The blockbuster merger will create a technology and data-powered health platform-as-a-service organization poised to tackle some of the industry’s biggest challenges. Together, the combined entity will aim to improve health outcomes and lower costs for members and employers by empowering better information and decision-making.
– Chris Michalak will serve as CEO of the combined entity, where he will continue building upon the Homebase for Health vision and expanding the value proposition for clients and the market at large.
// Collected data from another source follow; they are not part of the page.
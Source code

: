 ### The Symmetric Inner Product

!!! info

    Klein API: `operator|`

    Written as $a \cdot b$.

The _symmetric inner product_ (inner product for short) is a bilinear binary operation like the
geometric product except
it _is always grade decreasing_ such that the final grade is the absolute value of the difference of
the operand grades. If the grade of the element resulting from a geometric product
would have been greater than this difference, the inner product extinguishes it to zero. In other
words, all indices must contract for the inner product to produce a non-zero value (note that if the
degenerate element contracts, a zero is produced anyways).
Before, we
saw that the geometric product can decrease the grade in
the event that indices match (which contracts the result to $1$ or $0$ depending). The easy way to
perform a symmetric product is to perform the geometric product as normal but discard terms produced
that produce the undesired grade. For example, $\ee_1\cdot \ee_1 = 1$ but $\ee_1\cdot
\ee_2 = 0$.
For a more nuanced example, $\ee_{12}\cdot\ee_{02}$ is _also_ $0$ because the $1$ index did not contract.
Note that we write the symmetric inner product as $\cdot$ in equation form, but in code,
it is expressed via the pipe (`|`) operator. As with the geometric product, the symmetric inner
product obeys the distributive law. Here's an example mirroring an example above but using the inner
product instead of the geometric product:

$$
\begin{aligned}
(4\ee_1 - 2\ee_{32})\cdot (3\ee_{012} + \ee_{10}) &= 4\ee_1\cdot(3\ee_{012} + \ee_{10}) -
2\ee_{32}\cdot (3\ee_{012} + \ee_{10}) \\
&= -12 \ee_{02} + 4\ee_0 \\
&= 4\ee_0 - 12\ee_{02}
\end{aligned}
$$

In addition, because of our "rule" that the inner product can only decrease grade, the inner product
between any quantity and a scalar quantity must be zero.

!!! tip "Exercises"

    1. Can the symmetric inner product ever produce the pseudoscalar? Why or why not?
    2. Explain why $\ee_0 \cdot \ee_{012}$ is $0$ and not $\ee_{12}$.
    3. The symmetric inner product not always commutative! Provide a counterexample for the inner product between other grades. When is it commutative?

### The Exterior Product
Mergers Creates Comprehensive Employer Health Platform
As the healthcare industry evolves, the desire for an integrated experience in the employer-sponsored benefits ecosystem has grown exponentially. This combination will create a set of assets that will integrate plan design, plan management, payment integrity, health navigation, preventative care, and digital therapeutics through the Homebase for Health® user-centric platform. Together, the combined entity expects these assets will create a better experience and lower costs for members and employers, while providing expanded opportunities for insurers and brokers to continue to partner with the combined entity.
Flexible Health Plan Designs
By using an advanced technology and data platform that leverages AI, the combined organization will deploy innovative and flexible health plan designs that drive improved member health outcomes, engagement, and awareness across the most important aspects of a person’s healthcare journey.
Merger Enhanced Footprint
The combined entity will serve more than 20 million members and address costs for more than 1,000 self-insured employers. HealthComp’s powerful analytics will also benefit Virgin Pulse’s health plan and health system clients by providing closed-loop data on health outcomes and the true ROI of investing in member experience and wellbeing programs. The merger is expected to close in Q4 2023, subject to regulatory approvals and satisfaction of all closing conditions under the definitive agreement.